### Records shown
= = = = =

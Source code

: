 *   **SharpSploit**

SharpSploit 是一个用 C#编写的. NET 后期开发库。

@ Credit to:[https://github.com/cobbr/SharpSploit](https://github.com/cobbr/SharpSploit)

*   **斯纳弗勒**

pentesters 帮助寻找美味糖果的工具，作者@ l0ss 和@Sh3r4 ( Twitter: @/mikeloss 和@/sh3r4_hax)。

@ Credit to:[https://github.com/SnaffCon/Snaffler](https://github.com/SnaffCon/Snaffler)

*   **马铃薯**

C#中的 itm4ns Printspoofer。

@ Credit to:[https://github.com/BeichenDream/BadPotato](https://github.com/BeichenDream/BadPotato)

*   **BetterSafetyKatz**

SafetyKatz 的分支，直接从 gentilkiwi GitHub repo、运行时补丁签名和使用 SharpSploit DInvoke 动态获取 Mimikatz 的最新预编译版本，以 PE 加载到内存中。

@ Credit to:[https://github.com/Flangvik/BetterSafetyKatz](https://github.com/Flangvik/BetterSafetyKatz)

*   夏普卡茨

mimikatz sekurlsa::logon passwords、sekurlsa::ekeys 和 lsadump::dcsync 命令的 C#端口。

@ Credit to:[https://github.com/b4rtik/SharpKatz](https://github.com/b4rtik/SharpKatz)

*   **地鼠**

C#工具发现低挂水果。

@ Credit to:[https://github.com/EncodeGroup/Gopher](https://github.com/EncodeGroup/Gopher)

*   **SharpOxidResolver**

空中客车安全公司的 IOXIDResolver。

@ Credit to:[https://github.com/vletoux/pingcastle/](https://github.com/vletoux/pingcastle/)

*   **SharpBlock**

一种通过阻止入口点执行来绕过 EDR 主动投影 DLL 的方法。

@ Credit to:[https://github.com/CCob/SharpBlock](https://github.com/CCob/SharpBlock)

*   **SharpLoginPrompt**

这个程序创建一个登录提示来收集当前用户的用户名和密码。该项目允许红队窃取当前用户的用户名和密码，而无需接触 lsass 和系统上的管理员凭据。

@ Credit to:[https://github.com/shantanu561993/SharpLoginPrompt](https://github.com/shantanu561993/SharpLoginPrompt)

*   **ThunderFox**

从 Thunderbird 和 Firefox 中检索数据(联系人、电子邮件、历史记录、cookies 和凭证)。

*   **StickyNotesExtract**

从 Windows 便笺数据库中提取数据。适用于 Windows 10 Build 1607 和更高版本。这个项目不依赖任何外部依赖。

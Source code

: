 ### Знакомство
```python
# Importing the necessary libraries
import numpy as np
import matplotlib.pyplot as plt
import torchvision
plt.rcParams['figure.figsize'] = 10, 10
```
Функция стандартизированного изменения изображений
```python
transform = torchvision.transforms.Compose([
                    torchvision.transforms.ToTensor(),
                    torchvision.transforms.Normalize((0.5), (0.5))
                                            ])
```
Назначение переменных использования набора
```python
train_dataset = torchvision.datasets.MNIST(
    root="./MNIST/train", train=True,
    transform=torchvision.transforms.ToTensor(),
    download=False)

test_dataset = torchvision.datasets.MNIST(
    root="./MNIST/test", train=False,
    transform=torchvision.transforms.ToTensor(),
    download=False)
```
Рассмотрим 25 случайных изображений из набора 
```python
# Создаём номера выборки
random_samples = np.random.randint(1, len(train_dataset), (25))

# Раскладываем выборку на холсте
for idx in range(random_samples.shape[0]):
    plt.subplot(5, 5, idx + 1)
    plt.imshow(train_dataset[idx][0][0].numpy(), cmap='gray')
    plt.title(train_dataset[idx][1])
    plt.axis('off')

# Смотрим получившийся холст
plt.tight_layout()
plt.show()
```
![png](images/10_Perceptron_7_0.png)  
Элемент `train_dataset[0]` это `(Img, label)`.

= = = = =

### Activity
Look for the word "набора" in the data, then return every line that contains it.

### Solution to this problem
Назначение переменных использования набора
Рассмотрим 25 случайных изображений из набора 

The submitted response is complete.